O canto falado relembra a luta do Movimento Negro Unificado, o rap fala da estratégia de branqueamento e da polícia racista brasileira. Nossa cultura hip hop continua remixando demandas locais e influências norte-americanas. O cinema é outra fonte de ideias inesgotável, filmes como Faça a Coisa Certa, Boyz n The Hood e Perigo Para Sociedade chegam pesado com a onda gangsta e a vida do negro nas ruas repletas de violência e drogas. “Viver ou morrer faz diferença”, frase retirada do filme Perigo Para Sociedade, vira refrão de uma música do Sistema Negro.
Nosso gangsta rap tem influência sonora dos EUA, mas desenvolve uma postura militante e voltada aos problemas sociais. A juventude negra tem voz ativa, e seu volume está aumentando, as ideias fluem com negros como protagonistas. É o nosso rap criticando a sociedade e tentando acordar a massa negra, formada por pessoas que diariamente convivem com situações de exclusão. Do Rio de Janeiro, MV Bill trafica informação, dando continuidade ao que Face Negra diz: “Nós não somos contra os brancos, somos contra o preconceito”.
Para não esquecermos quem somos, temos GOG e suas primeiras rimas. Marcão, do Baseado nas Ruas, manda o lamento e a revolta no cativeiro em faixa produzida por DJ Raffa.
O mundo é dominado por racistas apoiados por não-racistas, aquele povo do “deixa disso…o racismo acaba quando a gente deixa de falar dele”. Infelizmente, muitos dos nossos pensam assim, mas Sharyline, uma das mulheres que enfrentam o preconceito com seu microfone, alerta: “nós blacks sabemos pensar”.
Entre erros e acertos, somos a geração hip hop. Não conhecemos a África por meio de debates acadêmicos e encontros entre militantes. O rap norte-americano deu nosso norte, misturamos tudo e reconstruímos nosso orgulho. Os artistas que nos representam ainda não aparecem muito na TV, não são ricos como os MCs e DJs internacionais, mas são personalidades nas quebradas e nos bailes. Mesmo sem saber, mesmo sem querer, estes artistas formam uma geração, mostram opções, recontam nossa história de maneira envolvente.
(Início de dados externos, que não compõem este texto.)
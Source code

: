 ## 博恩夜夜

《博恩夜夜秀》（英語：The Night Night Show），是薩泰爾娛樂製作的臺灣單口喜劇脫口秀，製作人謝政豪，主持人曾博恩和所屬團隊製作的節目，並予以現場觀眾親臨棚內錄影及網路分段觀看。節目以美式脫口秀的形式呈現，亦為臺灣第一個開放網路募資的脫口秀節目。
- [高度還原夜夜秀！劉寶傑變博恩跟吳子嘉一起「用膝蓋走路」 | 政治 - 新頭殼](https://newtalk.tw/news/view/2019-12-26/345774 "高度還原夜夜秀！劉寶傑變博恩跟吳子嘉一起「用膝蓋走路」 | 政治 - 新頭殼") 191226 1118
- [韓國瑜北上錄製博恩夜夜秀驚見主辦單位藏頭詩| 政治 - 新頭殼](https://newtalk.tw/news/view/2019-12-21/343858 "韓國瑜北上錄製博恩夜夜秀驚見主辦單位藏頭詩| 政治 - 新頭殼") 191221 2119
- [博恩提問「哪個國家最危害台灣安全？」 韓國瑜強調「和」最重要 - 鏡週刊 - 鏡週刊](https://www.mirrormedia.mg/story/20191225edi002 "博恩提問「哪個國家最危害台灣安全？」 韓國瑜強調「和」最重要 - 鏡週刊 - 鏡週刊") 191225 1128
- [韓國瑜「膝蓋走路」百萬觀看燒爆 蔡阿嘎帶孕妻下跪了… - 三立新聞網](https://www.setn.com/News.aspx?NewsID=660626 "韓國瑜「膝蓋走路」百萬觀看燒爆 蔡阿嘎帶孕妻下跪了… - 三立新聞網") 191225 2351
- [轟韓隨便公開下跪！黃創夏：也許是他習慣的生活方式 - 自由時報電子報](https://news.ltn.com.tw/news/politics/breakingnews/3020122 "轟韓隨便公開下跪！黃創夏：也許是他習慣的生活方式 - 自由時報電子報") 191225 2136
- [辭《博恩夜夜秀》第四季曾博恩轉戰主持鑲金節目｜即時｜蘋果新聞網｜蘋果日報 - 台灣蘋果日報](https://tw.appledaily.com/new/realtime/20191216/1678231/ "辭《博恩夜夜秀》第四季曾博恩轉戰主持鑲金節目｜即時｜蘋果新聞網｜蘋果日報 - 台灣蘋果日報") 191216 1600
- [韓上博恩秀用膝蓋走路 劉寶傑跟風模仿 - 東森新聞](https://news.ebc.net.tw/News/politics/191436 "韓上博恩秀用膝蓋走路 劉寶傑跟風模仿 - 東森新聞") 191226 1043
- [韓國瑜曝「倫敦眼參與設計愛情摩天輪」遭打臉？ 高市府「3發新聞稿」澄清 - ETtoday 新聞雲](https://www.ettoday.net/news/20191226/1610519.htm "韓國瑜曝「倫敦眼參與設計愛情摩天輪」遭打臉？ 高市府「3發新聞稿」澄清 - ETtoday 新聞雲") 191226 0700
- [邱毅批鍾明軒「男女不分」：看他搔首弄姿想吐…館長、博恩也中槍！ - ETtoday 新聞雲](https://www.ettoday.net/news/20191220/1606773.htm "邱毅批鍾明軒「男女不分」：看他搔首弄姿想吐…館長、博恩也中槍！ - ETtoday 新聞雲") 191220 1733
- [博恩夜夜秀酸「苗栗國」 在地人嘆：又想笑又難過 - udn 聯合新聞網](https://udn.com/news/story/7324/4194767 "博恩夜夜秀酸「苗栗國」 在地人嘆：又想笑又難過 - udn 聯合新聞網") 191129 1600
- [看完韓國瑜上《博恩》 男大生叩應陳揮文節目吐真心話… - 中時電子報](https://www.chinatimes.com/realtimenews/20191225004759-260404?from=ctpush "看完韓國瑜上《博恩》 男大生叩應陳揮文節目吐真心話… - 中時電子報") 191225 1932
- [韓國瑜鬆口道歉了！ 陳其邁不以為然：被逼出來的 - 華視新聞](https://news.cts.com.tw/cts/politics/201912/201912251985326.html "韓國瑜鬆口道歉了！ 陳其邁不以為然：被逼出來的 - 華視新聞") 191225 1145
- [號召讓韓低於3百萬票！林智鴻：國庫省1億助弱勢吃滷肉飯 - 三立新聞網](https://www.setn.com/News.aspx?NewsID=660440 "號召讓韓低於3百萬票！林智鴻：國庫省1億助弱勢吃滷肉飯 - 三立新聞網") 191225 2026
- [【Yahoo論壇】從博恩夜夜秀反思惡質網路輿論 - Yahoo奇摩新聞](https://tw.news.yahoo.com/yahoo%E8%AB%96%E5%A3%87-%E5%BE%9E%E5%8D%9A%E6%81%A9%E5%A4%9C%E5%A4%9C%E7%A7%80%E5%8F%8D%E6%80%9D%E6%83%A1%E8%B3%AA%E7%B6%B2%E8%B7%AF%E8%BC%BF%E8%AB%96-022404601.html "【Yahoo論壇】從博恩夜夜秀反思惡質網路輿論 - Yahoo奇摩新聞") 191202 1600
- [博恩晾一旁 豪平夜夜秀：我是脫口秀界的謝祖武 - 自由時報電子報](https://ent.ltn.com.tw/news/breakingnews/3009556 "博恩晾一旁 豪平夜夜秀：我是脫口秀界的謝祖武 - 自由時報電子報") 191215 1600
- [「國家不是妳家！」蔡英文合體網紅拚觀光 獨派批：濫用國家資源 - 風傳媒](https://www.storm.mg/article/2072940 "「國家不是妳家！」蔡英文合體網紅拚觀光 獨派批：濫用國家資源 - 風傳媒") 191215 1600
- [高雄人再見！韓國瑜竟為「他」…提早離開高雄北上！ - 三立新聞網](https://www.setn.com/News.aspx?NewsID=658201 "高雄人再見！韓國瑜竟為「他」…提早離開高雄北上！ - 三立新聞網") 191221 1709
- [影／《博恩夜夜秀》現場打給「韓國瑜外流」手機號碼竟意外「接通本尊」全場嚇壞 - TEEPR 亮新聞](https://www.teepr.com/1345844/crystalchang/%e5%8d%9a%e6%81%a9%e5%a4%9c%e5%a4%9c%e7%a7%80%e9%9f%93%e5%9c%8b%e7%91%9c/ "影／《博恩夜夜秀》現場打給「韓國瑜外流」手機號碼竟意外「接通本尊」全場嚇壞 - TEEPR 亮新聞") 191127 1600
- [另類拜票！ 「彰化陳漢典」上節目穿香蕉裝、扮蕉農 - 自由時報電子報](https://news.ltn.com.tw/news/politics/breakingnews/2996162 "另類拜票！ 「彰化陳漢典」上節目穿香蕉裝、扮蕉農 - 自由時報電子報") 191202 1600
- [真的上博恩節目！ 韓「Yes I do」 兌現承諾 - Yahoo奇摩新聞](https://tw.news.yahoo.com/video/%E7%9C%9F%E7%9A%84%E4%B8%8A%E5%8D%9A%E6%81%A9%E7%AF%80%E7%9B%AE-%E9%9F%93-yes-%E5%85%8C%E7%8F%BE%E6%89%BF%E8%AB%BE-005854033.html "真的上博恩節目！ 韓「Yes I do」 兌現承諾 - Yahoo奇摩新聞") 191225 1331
A sociedade brasileira ainda não entende o rap. Músicos e especialistas desprezam sua estética baseada na repetição, manipulação de aparelhos de gravação e na fala. Para eles…falta melodia. Pra gente…o rap é um portal para o conhecimento. O que a próxima geração vai falar sobre nós? Não dá pra saber. Hoje somos o futuro…num novo presente negro.
“Mas peraí que eu ainda não morri…”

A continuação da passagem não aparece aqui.